Requirement => Pictures are to be left out, but please repeat each record exactly.

Task material =>

# # # #

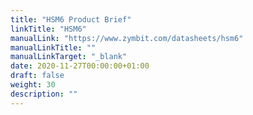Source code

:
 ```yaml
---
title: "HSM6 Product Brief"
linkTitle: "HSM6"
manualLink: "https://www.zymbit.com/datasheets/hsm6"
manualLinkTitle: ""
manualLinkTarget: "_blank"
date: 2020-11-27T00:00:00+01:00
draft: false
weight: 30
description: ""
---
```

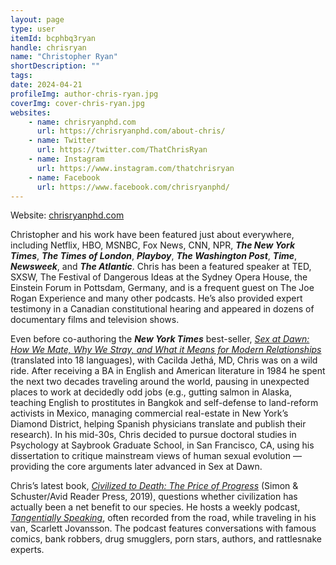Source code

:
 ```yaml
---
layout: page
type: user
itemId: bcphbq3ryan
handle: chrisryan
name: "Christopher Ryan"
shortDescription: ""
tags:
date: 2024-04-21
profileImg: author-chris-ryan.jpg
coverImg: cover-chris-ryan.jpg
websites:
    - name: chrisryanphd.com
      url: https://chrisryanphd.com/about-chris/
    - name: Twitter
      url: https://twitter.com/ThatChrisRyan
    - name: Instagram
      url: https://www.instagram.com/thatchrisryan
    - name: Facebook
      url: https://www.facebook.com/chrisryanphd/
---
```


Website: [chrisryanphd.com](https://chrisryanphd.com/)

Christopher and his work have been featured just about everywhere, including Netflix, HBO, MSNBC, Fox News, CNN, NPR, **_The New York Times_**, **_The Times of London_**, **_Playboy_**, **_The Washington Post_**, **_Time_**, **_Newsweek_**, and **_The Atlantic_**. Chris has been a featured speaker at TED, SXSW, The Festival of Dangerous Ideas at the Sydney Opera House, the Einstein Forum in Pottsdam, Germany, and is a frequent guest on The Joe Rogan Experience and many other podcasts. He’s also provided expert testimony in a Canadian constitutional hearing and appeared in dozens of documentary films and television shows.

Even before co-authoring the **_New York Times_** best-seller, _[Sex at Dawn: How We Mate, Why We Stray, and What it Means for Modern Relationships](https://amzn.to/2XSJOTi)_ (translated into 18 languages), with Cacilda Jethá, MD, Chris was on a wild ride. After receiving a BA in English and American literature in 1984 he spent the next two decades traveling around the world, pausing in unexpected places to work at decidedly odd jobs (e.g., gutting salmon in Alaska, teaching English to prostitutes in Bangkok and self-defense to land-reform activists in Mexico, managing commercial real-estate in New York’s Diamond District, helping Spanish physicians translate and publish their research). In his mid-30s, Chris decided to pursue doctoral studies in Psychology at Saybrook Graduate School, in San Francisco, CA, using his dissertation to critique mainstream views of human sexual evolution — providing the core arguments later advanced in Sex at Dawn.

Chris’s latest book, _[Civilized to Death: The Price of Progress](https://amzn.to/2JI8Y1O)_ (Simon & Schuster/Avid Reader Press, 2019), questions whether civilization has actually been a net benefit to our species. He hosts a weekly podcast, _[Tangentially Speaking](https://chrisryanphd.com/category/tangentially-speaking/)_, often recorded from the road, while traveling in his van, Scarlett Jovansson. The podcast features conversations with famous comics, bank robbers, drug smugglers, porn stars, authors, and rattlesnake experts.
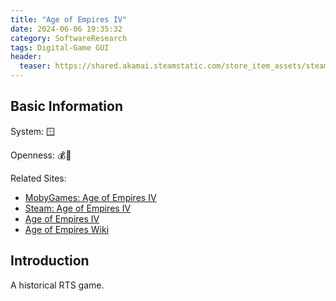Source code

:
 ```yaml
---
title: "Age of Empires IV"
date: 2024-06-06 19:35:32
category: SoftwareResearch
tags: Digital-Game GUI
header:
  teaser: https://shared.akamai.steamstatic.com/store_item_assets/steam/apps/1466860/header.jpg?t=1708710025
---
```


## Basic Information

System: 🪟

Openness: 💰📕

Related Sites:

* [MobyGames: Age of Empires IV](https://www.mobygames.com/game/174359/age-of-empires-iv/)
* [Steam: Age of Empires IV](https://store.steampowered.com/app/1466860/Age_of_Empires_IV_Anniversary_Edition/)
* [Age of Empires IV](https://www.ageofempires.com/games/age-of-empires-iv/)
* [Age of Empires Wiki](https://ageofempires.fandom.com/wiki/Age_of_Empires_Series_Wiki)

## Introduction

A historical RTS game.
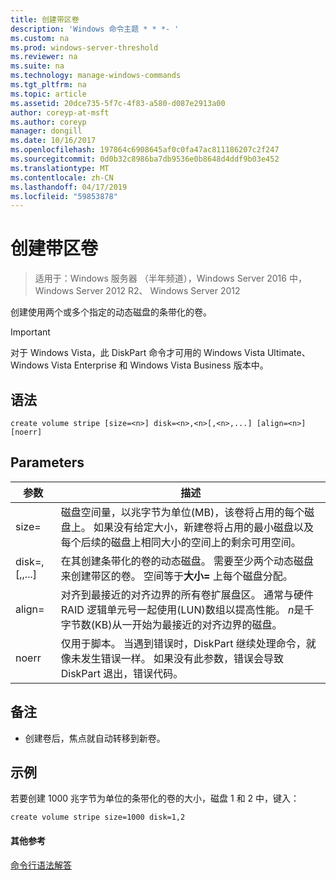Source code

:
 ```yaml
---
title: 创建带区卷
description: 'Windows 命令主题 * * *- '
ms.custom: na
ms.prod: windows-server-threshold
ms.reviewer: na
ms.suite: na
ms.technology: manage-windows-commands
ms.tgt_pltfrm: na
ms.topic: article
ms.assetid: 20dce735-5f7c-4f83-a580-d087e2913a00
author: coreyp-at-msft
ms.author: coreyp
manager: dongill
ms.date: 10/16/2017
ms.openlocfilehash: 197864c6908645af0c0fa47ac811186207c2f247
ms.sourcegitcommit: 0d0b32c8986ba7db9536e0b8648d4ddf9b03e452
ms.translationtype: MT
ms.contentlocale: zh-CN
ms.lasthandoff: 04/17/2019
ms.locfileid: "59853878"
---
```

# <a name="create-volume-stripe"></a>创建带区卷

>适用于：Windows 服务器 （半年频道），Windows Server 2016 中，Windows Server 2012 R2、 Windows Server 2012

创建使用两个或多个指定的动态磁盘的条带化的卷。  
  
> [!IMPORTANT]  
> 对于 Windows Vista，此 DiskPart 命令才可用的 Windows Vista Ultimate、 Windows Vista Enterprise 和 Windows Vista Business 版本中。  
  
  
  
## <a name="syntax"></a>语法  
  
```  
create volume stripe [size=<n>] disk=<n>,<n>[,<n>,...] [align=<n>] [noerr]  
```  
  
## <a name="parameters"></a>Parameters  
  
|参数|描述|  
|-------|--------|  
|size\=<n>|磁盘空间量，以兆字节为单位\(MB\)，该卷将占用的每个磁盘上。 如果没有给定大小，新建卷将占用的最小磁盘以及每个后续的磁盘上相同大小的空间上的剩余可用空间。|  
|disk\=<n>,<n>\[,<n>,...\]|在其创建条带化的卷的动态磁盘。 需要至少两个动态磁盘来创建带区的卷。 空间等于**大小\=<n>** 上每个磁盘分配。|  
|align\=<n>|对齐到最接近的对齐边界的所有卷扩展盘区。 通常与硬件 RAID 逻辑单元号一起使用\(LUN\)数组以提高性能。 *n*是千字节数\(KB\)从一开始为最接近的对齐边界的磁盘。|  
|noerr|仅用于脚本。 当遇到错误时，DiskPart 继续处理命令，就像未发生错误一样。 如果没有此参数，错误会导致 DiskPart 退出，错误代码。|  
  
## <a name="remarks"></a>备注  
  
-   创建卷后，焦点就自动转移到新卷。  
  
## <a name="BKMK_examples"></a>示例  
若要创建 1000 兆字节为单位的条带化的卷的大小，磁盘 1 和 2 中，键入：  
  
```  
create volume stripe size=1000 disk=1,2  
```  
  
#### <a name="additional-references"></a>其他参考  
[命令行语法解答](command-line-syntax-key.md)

# # # #

Solution to this task =>
Source code

:
 ```yaml
---
title: "HSM6 Product Brief"
linkTitle: "HSM6"
manualLink: "https://www.zymbit.com/datasheets/hsm6"
manualLinkTitle: ""
manualLinkTarget: "_blank"
date: 2020-11-27T00:00:00+01:00
draft: false
weight: 30
description: ""
---
```

Source code

:
 ```yaml
---
layout: page
type: user
itemId: bcphbq3ryan
handle: chrisryan
name: "Christopher Ryan"
shortDescription: ""
tags:
date: 2024-04-21
profileImg: author-chris-ryan.jpg
coverImg: cover-chris-ryan.jpg
websites:
    - name: chrisryanphd.com
      url: https://chrisryanphd.com/about-chris/
    - name: Twitter
      url: https://twitter.com/ThatChrisRyan
    - name: Instagram
      url: https://www.instagram.com/thatchrisryan
    - name: Facebook
      url: https://www.facebook.com/chrisryanphd/
---
```


Website: [chrisryanphd.com](https://chrisryanphd.com/)

Christopher and his work have been featured just about everywhere, including Netflix, HBO, MSNBC, Fox News, CNN, NPR, **_The New York Times_**, **_The Times of London_**, **_Playboy_**, **_The Washington Post_**, **_Time_**, **_Newsweek_**, and **_The Atlantic_**. Chris has been a featured speaker at TED, SXSW, The Festival of Dangerous Ideas at the Sydney Opera House, the Einstein Forum in Pottsdam, Germany, and is a frequent guest on The Joe Rogan Experience and many other podcasts. He’s also provided expert testimony in a Canadian constitutional hearing and appeared in dozens of documentary films and television shows.

Even before co-authoring the **_New York Times_** best-seller, _[Sex at Dawn: How We Mate, Why We Stray, and What it Means for Modern Relationships](https://amzn.to/2XSJOTi)_ (translated into 18 languages), with Cacilda Jethá, MD, Chris was on a wild ride. After receiving a BA in English and American literature in 1984 he spent the next two decades traveling around the world, pausing in unexpected places to work at decidedly odd jobs (e.g., gutting salmon in Alaska, teaching English to prostitutes in Bangkok and self-defense to land-reform activists in Mexico, managing commercial real-estate in New York’s Diamond District, helping Spanish physicians translate and publish their research). In his mid-30s, Chris decided to pursue doctoral studies in Psychology at Saybrook Graduate School, in San Francisco, CA, using his dissertation to critique mainstream views of human sexual evolution — providing the core arguments later advanced in Sex at Dawn.

Chris’s latest book, _[Civilized to Death: The Price of Progress](https://amzn.to/2JI8Y1O)_ (Simon & Schuster/Avid Reader Press, 2019), questions whether civilization has actually been a net benefit to our species. He hosts a weekly podcast, _[Tangentially Speaking](https://chrisryanphd.com/category/tangentially-speaking/)_, often recorded from the road, while traveling in his van, Scarlett Jovansson. The podcast features conversations with famous comics, bank robbers, drug smugglers, porn stars, authors, and rattlesnake experts.
Source code

:
 ```yaml
---
title: "Age of Empires IV"
date: 2024-06-06 19:35:32
category: SoftwareResearch
tags: Digital-Game GUI
header:
  teaser: https://shared.akamai.steamstatic.com/store_item_assets/steam/apps/1466860/header.jpg?t=1708710025
---
```


## Basic Information

System: 🪟

Openness: 💰📕

Related Sites:

* [MobyGames: Age of Empires IV](https://www.mobygames.com/game/174359/age-of-empires-iv/)
* [Steam: Age of Empires IV](https://store.steampowered.com/app/1466860/Age_of_Empires_IV_Anniversary_Edition/)
* [Age of Empires IV](https://www.ageofempires.com/games/age-of-empires-iv/)
* [Age of Empires Wiki](https://ageofempires.fandom.com/wiki/Age_of_Empires_Series_Wiki)

## Introduction

A historical RTS game.
Source code

:
 ```yaml
---
title: 创建带区卷
description: 'Windows 命令主题 * * *- '
ms.custom: na
ms.prod: windows-server-threshold
ms.reviewer: na
ms.suite: na
ms.technology: manage-windows-commands
ms.tgt_pltfrm: na
ms.topic: article
ms.assetid: 20dce735-5f7c-4f83-a580-d087e2913a00
author: coreyp-at-msft
ms.author: coreyp
manager: dongill
ms.date: 10/16/2017
ms.openlocfilehash: 197864c6908645af0c0fa47ac811186207c2f247
ms.sourcegitcommit: 0d0b32c8986ba7db9536e0b8648d4ddf9b03e452
ms.translationtype: MT
ms.contentlocale: zh-CN
ms.lasthandoff: 04/17/2019
ms.locfileid: "59853878"
---
```

# <a name="create-volume-stripe"></a>创建带区卷

>适用于：Windows 服务器 （半年频道），Windows Server 2016 中，Windows Server 2012 R2、 Windows Server 2012

创建使用两个或多个指定的动态磁盘的条带化的卷。  
  
> [!IMPORTANT]  
> 对于 Windows Vista，此 DiskPart 命令才可用的 Windows Vista Ultimate、 Windows Vista Enterprise 和 Windows Vista Business 版本中。  
  
  
  
## <a name="syntax"></a>语法  
  
```  
create volume stripe [size=<n>] disk=<n>,<n>[,<n>,...] [align=<n>] [noerr]  
```  
  
## <a name="parameters"></a>Parameters  
  
|参数|描述|  
|-------|--------|  
|size\=<n>|磁盘空间量，以兆字节为单位\(MB\)，该卷将占用的每个磁盘上。 如果没有给定大小，新建卷将占用的最小磁盘以及每个后续的磁盘上相同大小的空间上的剩余可用空间。|  
|disk\=<n>,<n>\[,<n>,...\]|在其创建条带化的卷的动态磁盘。 需要至少两个动态磁盘来创建带区的卷。 空间等于**大小\=<n>** 上每个磁盘分配。|  
|align\=<n>|对齐到最接近的对齐边界的所有卷扩展盘区。 通常与硬件 RAID 逻辑单元号一起使用\(LUN\)数组以提高性能。 *n*是千字节数\(KB\)从一开始为最接近的对齐边界的磁盘。|  
|noerr|仅用于脚本。 当遇到错误时，DiskPart 继续处理命令，就像未发生错误一样。 如果没有此参数，错误会导致 DiskPart 退出，错误代码。|  
  
## <a name="remarks"></a>备注  
  
-   创建卷后，焦点就自动转移到新卷。  
  
## <a name="BKMK_examples"></a>示例  
若要创建 1000 兆字节为单位的条带化的卷的大小，磁盘 1 和 2 中，键入：  
  
```  
create volume stripe size=1000 disk=1,2  
```  
  
#### <a name="additional-references"></a>其他参考  
[命令行语法解答](command-line-syntax-key.md)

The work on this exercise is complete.